Let’s read Matthew 5:7 together, out loud. “Blessed are the merciful, for they will be shown mercy.” (Matthew 5:7)

What exactly is mercy? First of all, we could say that mercy, is a characteristic, or a quality, of God. It is something that is evidenced in, and lived out through, God Himself. Ephesians 2:4 reads like this: “But because of his great love for us, God, who is rich in mercy, made us alive with Christ even when we were dead in transgressions.” (Ephesians 2:4–5, NIV) We who have been saved from the wrath of God, which will be poured out against all unrighteousness, are recipients of God’s great mercy, for in Titus 3:5 we read that God “saved us, not because of righteous things we had done, but because of His mercy.” (Titus 3:5) If you are here today and you have been born again, not of the flesh but of the Spirit of God, then it is not because you are a good person, a moral person, a righteous person – or any other type of person that you might be tempted to name.

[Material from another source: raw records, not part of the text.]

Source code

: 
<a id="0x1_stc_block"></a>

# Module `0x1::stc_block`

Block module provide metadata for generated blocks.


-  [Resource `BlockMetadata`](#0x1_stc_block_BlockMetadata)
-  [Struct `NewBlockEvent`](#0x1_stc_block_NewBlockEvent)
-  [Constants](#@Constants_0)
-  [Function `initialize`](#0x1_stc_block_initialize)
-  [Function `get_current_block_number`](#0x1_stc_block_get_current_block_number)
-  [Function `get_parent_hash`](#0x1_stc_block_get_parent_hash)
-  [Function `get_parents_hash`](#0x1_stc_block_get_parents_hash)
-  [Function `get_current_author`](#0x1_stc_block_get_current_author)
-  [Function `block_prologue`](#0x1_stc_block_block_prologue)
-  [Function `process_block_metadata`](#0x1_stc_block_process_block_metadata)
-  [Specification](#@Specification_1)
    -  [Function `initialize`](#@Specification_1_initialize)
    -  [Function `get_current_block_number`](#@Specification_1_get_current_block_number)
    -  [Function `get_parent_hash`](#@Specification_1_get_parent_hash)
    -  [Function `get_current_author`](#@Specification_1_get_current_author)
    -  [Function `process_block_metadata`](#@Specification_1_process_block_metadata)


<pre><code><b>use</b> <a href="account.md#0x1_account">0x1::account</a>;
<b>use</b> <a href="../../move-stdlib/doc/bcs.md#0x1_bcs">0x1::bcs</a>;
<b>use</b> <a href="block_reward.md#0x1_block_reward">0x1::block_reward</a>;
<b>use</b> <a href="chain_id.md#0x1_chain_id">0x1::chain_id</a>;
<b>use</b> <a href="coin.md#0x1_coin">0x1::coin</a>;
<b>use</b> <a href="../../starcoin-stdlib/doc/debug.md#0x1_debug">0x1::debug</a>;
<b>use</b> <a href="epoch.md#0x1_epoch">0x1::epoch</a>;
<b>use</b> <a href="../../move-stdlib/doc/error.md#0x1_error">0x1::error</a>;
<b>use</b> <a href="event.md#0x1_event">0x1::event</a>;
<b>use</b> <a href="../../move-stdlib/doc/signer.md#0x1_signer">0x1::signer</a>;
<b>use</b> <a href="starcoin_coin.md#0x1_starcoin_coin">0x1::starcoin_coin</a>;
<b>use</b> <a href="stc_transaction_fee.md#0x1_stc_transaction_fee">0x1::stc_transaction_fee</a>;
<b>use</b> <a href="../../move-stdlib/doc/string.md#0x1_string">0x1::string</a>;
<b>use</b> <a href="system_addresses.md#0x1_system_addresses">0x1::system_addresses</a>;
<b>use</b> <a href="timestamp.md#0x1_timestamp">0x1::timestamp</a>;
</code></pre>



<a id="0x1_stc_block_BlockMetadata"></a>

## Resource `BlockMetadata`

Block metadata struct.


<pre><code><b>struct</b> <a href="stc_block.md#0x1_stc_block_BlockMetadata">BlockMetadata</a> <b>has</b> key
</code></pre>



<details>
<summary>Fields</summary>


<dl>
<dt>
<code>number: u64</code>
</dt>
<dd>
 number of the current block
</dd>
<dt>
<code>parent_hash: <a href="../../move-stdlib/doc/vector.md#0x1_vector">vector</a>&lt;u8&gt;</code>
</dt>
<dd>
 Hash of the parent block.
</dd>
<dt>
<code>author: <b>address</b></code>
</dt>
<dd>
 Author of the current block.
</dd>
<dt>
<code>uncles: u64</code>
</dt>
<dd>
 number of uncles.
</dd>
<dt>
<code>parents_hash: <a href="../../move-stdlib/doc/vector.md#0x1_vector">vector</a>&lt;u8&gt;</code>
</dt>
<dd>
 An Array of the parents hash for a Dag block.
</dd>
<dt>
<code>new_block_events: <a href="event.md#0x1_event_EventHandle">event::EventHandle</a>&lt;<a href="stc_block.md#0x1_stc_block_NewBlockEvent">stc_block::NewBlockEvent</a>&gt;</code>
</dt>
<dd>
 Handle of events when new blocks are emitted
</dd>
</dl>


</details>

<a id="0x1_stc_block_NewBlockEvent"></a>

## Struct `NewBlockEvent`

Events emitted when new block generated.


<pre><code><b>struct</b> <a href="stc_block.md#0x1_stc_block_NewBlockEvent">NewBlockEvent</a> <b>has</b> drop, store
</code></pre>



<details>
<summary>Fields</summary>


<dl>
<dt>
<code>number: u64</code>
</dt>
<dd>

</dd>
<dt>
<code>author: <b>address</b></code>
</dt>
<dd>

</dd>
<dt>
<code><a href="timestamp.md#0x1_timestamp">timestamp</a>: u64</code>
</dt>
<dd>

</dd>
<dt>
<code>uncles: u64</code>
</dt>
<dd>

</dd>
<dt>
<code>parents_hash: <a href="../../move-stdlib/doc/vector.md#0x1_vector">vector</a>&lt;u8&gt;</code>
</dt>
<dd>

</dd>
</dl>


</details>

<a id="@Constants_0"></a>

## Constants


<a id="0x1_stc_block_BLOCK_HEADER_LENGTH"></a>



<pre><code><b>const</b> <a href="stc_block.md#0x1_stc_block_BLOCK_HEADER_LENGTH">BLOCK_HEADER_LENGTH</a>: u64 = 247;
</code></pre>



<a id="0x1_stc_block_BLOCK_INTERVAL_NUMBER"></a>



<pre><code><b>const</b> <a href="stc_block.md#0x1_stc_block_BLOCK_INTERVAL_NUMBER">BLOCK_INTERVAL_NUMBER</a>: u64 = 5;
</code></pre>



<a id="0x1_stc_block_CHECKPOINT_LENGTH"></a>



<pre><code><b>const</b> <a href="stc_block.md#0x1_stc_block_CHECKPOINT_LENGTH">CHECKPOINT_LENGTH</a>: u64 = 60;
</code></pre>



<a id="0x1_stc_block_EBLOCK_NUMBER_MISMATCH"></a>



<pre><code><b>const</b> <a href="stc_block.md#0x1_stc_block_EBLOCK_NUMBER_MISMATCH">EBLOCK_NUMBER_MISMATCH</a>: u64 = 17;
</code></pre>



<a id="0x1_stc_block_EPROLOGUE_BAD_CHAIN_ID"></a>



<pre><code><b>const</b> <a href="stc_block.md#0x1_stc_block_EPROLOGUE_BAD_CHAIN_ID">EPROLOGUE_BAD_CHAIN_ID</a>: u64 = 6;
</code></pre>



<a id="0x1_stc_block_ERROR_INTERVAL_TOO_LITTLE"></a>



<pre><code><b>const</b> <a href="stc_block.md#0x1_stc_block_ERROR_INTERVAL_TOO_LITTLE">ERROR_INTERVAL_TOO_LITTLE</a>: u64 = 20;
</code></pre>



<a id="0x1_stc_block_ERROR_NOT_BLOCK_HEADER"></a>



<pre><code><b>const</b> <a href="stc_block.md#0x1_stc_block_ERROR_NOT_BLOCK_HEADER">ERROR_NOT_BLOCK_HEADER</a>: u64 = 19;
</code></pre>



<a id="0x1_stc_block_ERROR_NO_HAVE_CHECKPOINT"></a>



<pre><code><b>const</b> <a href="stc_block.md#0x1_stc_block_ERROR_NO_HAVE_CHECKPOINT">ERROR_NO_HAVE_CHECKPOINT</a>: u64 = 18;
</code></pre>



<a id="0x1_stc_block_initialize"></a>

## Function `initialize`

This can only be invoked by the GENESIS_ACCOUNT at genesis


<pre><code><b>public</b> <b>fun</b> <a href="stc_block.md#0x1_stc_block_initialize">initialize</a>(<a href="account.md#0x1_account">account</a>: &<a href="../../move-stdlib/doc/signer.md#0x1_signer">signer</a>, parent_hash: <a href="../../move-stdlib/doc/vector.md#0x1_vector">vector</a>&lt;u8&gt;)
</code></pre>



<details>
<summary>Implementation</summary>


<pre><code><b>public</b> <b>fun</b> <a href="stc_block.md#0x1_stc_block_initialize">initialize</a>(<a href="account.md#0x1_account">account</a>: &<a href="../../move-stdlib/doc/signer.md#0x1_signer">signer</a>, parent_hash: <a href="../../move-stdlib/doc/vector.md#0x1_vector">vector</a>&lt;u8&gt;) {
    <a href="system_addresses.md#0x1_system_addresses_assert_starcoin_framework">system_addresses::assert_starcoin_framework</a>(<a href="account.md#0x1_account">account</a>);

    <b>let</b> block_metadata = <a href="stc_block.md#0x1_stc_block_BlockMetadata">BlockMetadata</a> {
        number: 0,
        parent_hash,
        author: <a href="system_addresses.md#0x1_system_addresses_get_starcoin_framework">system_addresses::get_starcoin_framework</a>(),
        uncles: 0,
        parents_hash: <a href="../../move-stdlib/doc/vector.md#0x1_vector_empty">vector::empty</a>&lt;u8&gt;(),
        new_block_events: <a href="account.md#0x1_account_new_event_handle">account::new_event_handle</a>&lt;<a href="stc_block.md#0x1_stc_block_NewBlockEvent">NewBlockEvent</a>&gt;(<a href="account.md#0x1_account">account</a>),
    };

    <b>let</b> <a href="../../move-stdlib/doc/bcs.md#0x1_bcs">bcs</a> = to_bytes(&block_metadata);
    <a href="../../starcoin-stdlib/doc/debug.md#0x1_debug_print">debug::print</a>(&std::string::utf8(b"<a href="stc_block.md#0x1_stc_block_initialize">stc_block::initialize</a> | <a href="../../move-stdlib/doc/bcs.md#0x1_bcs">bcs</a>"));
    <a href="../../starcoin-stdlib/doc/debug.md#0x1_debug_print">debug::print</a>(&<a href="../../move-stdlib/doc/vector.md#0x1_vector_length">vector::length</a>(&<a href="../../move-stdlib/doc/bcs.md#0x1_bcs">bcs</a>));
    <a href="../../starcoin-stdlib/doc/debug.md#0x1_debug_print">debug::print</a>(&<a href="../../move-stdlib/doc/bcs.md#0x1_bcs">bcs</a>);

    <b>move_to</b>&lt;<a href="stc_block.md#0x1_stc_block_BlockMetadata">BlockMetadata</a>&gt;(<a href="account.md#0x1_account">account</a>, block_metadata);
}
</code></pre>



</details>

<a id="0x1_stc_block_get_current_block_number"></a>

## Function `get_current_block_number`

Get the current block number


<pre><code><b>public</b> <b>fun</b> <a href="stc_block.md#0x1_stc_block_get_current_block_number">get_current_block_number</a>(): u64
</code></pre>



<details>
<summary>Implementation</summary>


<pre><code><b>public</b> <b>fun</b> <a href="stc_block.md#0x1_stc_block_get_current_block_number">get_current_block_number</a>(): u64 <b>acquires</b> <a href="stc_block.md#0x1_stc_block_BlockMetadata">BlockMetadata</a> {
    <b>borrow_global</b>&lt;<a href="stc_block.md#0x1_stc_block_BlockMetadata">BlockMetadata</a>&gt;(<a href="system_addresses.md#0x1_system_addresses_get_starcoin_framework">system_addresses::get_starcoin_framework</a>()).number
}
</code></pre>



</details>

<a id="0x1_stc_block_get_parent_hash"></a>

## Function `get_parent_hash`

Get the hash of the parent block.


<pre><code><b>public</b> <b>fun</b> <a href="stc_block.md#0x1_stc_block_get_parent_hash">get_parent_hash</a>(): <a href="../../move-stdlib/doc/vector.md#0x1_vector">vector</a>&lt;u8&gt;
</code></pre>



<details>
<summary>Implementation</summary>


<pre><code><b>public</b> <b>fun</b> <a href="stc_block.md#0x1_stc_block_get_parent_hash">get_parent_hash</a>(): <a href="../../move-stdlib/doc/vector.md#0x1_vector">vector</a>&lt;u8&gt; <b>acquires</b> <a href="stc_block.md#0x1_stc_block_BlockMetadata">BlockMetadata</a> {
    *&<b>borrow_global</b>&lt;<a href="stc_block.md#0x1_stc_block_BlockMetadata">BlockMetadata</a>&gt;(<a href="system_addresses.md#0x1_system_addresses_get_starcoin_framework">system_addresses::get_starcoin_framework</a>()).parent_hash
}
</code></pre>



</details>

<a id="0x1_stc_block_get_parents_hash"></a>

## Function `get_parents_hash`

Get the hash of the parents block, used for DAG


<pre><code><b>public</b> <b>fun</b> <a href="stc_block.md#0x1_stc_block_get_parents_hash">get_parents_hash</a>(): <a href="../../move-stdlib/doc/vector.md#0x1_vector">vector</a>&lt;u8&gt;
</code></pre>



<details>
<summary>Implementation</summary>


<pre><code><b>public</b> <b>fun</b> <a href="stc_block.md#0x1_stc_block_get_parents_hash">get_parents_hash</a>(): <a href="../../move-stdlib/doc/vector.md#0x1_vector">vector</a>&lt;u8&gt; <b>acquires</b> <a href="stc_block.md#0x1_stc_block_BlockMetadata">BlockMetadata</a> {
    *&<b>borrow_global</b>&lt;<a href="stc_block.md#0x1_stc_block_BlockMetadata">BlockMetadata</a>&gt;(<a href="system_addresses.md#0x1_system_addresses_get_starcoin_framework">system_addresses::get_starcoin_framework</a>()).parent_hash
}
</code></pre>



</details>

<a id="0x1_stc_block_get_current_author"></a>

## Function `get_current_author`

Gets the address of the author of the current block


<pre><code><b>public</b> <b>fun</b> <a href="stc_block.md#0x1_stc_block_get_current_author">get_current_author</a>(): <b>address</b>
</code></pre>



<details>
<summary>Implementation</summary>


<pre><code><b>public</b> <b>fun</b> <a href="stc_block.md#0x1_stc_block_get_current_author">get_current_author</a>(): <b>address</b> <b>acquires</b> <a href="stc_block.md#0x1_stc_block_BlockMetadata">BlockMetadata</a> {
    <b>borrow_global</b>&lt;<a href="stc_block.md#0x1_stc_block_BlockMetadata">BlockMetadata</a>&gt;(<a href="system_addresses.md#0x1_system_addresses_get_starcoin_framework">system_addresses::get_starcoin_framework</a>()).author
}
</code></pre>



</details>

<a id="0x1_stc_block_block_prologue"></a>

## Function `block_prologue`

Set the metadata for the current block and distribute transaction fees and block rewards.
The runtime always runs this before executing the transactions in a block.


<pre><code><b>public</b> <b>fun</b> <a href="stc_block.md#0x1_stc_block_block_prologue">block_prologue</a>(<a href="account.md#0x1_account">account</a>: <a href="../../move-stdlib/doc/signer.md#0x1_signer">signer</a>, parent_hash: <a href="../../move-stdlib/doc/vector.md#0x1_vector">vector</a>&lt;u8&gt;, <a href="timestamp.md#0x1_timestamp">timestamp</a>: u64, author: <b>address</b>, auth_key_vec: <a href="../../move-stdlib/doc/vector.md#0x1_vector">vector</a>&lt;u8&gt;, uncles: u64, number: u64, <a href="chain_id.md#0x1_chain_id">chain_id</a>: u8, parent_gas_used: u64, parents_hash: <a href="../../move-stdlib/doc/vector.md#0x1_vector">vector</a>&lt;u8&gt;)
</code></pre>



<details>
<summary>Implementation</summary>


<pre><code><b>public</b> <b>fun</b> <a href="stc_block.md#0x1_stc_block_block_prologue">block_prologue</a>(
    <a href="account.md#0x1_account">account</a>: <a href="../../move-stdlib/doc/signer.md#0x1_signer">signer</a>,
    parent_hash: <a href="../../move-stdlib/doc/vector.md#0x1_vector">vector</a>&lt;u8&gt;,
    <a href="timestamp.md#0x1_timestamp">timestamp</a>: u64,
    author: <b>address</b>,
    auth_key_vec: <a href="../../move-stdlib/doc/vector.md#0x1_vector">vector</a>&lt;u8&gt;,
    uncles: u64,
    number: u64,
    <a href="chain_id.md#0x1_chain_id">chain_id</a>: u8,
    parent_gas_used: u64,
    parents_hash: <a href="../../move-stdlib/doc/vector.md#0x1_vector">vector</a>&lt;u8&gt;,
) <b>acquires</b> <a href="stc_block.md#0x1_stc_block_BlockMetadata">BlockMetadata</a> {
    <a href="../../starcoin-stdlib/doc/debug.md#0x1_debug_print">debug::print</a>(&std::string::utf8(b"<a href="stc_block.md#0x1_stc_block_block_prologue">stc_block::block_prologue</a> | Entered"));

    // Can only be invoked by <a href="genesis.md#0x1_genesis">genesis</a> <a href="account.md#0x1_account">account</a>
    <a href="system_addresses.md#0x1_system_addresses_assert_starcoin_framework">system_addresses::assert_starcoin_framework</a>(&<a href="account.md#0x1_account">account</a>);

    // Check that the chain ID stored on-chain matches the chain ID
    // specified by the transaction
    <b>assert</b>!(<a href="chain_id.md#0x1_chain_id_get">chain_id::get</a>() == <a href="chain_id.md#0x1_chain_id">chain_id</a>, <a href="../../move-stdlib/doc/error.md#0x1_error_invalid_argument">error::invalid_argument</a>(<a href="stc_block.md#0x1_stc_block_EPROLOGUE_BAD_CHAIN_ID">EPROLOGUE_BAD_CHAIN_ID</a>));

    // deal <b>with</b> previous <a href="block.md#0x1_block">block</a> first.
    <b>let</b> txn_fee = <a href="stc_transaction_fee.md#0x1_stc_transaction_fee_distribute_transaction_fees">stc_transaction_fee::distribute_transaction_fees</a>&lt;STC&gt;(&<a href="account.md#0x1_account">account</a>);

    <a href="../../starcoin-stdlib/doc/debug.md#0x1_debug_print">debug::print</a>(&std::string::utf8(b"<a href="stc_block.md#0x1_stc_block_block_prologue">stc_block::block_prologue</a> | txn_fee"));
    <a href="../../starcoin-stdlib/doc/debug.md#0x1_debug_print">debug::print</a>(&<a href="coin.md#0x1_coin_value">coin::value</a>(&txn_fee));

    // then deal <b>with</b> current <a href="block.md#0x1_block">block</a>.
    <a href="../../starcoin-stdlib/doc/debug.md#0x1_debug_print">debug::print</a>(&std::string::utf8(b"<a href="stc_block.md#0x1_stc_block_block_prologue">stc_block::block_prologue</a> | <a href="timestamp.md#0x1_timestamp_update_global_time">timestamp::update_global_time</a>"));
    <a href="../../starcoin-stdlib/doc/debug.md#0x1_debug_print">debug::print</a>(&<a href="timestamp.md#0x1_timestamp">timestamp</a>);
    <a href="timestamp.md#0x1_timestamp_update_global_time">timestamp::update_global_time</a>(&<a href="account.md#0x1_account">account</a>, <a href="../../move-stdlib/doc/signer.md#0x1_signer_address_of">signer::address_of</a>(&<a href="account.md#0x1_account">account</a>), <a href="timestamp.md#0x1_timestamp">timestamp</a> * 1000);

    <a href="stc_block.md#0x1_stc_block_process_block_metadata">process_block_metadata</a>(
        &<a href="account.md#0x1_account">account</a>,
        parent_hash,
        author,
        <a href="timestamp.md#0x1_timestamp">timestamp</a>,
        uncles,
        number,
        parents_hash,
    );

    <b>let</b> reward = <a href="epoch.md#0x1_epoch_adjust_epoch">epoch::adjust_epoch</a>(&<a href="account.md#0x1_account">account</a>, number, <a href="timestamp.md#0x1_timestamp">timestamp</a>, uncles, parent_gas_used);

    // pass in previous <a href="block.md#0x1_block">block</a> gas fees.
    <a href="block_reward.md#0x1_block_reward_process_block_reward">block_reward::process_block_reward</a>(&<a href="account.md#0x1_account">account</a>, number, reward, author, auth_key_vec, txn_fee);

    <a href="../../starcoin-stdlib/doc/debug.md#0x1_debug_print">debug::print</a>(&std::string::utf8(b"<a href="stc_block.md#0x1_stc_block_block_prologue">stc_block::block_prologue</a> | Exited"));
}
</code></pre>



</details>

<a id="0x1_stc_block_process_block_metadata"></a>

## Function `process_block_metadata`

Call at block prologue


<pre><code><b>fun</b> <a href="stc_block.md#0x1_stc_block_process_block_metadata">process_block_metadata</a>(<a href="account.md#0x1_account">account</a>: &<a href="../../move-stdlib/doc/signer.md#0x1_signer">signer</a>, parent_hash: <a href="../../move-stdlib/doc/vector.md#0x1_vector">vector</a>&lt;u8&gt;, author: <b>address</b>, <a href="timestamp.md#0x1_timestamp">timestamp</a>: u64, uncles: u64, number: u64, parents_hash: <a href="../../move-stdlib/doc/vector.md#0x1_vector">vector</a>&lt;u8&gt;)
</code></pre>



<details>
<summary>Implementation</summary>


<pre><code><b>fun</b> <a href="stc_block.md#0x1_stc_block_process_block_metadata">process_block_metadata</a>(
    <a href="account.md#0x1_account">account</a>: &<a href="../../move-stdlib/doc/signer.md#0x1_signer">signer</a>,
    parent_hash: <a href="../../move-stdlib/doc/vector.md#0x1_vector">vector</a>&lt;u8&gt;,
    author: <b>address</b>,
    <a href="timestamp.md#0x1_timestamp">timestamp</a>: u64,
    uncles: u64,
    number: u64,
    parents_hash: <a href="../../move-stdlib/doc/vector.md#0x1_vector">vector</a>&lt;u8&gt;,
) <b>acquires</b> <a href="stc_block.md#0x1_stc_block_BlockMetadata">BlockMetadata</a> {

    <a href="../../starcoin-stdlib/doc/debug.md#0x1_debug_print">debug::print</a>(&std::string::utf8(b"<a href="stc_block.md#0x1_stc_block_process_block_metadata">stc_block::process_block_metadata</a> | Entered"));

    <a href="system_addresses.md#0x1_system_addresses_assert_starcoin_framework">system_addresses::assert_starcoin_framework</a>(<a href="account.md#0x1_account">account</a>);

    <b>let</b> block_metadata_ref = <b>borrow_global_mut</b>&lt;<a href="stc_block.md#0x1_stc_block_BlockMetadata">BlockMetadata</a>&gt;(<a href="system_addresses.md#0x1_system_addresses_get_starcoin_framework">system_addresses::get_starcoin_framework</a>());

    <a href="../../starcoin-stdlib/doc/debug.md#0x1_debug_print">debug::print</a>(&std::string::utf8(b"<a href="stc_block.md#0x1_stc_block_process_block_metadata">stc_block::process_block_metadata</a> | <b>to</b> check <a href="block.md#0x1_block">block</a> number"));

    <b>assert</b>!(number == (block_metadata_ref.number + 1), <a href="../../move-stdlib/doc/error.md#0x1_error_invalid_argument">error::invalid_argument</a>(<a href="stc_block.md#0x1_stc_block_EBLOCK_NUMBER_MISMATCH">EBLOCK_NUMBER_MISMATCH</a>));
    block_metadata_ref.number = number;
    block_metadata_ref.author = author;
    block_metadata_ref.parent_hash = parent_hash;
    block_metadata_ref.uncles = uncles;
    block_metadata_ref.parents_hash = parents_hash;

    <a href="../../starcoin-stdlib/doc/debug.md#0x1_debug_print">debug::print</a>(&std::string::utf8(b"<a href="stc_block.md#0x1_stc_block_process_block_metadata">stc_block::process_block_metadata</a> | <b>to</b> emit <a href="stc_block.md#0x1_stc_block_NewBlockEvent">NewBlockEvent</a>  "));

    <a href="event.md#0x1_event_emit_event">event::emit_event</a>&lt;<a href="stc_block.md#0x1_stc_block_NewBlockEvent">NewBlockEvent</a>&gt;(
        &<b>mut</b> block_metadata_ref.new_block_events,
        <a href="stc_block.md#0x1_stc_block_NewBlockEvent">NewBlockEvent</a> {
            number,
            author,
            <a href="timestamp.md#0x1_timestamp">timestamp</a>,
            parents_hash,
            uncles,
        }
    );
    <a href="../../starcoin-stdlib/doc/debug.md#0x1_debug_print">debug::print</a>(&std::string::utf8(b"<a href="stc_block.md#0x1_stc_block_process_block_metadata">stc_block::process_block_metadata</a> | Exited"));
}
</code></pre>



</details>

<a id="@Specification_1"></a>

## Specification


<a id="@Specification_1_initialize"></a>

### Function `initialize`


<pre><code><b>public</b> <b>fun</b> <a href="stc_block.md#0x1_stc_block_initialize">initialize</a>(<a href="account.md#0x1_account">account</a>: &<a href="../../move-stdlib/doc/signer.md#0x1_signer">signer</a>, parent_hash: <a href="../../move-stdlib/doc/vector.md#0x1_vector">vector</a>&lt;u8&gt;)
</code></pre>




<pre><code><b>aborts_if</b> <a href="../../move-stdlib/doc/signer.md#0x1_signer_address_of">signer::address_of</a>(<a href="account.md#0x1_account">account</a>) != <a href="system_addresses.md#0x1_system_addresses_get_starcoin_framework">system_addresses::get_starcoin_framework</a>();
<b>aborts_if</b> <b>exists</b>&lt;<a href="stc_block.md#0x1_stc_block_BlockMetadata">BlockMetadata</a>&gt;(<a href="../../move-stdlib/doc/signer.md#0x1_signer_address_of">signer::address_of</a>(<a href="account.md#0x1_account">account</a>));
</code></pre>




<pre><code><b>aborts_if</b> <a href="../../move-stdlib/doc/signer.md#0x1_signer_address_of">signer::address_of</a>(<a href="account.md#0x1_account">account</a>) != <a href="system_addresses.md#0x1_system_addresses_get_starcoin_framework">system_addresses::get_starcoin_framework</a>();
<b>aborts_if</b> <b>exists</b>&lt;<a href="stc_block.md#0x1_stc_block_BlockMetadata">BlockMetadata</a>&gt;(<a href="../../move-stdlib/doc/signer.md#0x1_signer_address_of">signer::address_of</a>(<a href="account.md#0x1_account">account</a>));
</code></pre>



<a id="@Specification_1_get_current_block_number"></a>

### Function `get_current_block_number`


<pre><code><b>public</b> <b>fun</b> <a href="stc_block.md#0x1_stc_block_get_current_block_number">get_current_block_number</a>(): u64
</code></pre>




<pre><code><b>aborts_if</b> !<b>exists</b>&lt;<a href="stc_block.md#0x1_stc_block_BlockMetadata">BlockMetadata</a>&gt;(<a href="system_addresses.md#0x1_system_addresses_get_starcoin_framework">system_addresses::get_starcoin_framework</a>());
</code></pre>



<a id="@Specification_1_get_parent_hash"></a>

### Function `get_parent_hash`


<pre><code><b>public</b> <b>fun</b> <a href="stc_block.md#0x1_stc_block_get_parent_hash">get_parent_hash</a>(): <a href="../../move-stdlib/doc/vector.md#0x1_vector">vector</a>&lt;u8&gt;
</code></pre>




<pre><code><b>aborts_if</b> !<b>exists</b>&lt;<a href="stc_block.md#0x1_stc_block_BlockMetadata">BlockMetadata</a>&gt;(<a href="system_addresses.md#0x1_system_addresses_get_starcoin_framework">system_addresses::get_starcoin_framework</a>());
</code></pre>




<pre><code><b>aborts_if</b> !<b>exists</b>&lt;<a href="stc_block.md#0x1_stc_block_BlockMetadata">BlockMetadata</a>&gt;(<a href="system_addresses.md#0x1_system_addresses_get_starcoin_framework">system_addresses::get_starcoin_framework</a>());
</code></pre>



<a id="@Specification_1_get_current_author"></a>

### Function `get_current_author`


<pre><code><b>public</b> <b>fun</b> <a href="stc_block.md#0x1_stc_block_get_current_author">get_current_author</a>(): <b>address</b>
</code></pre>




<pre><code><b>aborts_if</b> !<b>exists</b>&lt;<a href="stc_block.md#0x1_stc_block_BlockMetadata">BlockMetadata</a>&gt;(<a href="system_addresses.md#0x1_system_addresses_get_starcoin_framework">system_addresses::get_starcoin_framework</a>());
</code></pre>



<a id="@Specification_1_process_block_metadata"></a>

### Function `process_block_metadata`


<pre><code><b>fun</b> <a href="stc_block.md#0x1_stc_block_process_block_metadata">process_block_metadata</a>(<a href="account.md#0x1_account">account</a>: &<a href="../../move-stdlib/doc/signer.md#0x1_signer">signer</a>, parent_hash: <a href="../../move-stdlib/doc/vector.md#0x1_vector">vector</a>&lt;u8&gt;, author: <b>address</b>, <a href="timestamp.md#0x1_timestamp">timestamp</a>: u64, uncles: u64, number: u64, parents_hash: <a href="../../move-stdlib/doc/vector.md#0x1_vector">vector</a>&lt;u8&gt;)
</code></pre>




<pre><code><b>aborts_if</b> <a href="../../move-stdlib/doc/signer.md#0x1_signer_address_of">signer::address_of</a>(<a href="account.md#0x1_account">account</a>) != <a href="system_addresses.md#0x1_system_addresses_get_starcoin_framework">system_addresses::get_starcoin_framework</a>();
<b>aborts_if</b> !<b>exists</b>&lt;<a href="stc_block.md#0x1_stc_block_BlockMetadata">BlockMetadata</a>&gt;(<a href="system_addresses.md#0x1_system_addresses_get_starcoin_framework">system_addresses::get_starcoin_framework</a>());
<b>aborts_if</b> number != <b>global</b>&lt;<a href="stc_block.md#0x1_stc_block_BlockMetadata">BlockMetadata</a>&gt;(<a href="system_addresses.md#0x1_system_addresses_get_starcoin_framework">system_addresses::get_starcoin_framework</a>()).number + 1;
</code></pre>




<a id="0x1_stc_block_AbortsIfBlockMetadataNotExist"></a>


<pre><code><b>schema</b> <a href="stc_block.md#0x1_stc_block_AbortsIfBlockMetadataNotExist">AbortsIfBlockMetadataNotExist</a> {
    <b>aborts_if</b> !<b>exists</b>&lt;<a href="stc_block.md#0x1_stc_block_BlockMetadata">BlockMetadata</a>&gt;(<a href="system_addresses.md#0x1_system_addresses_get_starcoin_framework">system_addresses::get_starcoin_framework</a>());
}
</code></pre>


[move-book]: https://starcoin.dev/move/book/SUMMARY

You are here, we are here, because of the mercy of God. God is merciful! He is full of mercy, He is rich in mercy, He abounds in mercy.

But mercy is also what God requires of those who are His. Our society has it backwards. It is often tempted to view mercy as a weakness, or a character flaw. God takes the values of this world and turns them upside down. In God’s economy, mercy, becomes an essential characteristic of His people. It’s not a weakness, it’s a strength, because it is living out the heart of God Himself.

People often want to know what God requires of them – what’s God looking for from us? How is it that God wants us to be living? In the book of Micah we read of another people who asked those same questions of God. They said, “With what shall I come before the LORD and bow down before the exalted God? Shall I come before him with burnt offerings, with calves a year old? Will the LORD be pleased with thousands of rams, with ten thousand rivers of olive oil? Shall I offer my firstborn for my transgression, the fruit of my body for the sin of my soul?” (Micah 6:6–7, NIV) Now we don’t use the same language today but we are asking the same questions. And the answer that is given to them is this: “He has shown you, O mortal, what is good. And what does the LORD require of you? To act justly and to love mercy and to walk humbly with your God.” (Micah 6:8, NIV)

What does God require of us? The same things – to act justly – to love mercy – and to walk humbly, with Him. To act justly simply means to do what is right and good in the eyes of God. Isaiah 1:17 - “Learn to do right; seek justice. Defend the oppressed. Take up the cause of the fatherless; plead the case of the widow.” (Isaiah 1:17, NIV) Jeremiah 22:3 - “This is what the LORD says: Do what is just and right. Rescue from the hand of the oppressor the one who has been robbed. Do no wrong or violence to the foreigner, the fatherless or the widow, and do not shed innocent blood in this place.” (Jeremiah 22:3, NIV) Those are examples of what God means when He asks us to walk justly.